- **Entries shown**:

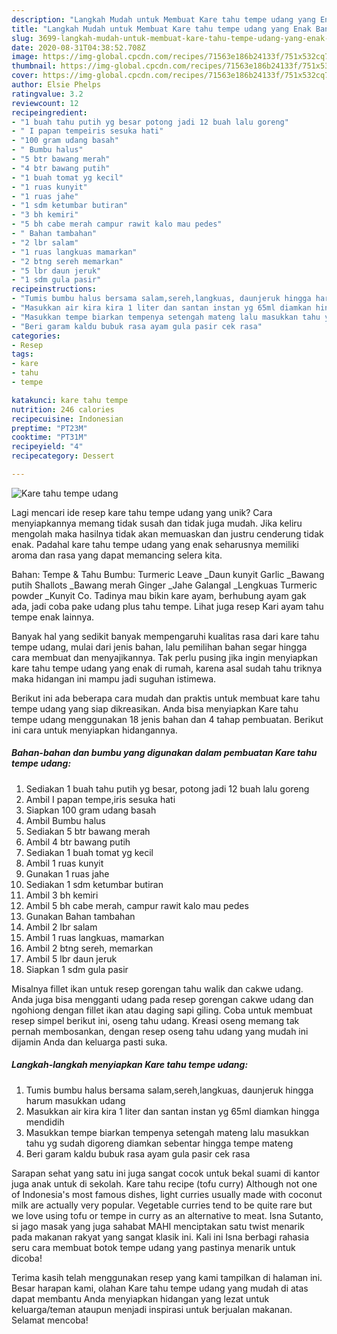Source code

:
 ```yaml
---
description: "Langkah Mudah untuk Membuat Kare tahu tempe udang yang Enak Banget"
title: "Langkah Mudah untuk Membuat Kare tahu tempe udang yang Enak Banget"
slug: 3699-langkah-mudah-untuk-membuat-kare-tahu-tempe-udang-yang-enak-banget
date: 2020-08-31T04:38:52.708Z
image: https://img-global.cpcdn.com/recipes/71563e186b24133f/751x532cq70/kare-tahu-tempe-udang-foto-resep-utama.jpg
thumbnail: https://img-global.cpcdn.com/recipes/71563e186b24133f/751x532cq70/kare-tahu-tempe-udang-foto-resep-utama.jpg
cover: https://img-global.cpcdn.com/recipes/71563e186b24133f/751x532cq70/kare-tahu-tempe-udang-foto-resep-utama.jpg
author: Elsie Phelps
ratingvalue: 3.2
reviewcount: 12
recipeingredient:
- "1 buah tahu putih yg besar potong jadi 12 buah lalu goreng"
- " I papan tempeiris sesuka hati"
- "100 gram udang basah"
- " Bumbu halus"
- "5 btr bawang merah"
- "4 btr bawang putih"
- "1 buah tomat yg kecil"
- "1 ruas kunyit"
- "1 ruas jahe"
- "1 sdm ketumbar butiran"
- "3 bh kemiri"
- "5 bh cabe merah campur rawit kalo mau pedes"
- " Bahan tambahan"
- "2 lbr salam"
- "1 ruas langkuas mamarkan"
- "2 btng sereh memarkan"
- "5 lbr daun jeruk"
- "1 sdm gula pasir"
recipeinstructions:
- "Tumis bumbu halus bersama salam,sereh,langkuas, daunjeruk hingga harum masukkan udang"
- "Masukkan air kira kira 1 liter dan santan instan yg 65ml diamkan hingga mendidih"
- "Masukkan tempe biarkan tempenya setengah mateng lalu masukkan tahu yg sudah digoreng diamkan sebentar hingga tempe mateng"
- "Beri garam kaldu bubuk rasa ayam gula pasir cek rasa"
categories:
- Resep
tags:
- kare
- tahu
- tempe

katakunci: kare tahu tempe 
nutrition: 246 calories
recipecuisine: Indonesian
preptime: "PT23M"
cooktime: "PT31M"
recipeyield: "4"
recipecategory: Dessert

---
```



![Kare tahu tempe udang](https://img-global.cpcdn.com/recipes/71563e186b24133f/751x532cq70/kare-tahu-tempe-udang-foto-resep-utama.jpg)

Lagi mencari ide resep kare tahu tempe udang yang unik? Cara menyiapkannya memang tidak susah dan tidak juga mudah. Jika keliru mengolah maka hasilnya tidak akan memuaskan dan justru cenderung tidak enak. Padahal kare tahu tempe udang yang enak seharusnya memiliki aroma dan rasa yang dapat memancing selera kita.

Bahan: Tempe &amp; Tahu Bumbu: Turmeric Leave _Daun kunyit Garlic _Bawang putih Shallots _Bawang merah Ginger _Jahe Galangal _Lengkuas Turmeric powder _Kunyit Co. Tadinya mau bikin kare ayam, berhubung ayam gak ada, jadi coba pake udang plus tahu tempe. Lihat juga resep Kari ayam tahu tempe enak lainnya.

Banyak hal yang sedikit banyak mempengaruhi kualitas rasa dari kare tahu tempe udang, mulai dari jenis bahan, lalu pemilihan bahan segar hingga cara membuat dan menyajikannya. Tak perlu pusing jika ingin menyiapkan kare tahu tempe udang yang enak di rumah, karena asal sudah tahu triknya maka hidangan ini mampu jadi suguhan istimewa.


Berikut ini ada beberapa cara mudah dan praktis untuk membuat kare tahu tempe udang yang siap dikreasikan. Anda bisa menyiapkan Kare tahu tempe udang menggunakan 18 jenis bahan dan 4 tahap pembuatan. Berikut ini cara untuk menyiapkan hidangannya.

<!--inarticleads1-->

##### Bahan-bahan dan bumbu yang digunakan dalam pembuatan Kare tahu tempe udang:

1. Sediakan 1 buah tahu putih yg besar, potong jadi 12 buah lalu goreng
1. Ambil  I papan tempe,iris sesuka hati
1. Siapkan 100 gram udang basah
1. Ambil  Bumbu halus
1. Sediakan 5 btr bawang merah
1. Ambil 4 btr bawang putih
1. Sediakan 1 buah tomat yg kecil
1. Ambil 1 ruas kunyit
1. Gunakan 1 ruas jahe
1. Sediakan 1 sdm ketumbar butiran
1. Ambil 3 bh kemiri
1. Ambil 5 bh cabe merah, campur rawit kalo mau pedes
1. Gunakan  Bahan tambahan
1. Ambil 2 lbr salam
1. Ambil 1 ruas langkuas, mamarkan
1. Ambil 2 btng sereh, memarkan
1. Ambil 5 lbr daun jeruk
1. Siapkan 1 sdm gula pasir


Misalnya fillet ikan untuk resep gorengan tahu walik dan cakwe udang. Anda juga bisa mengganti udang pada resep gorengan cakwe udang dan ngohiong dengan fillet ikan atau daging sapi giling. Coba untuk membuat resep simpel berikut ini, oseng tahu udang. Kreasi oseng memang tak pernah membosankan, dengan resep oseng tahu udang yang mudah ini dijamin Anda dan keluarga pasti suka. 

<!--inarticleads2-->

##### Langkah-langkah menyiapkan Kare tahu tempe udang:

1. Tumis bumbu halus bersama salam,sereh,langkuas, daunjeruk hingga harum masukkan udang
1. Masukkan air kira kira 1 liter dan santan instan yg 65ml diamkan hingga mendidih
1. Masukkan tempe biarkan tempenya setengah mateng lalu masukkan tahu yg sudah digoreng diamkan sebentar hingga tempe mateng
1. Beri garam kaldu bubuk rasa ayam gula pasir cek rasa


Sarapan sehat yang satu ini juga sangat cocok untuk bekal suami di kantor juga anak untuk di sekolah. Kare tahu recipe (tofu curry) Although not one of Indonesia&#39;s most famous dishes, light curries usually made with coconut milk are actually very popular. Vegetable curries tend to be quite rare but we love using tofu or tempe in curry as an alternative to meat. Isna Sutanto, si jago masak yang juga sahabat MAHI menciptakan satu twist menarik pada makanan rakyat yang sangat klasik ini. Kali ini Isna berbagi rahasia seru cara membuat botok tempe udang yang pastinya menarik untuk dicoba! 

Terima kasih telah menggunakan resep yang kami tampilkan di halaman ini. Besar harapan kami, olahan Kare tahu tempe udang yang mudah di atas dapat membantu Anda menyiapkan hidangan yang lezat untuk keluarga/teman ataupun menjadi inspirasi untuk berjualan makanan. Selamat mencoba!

- **Exercise requirements**:
Apply a filter for "biarkan" to the data above, then copy each line that matches.

- **Task result**:
- "Masukkan tempe biarkan tempenya setengah mateng lalu masukkan tahu yg sudah digoreng diamkan sebentar hingga tempe mateng"
1. Masukkan tempe biarkan tempenya setengah mateng lalu masukkan tahu yg sudah digoreng diamkan sebentar hingga tempe mateng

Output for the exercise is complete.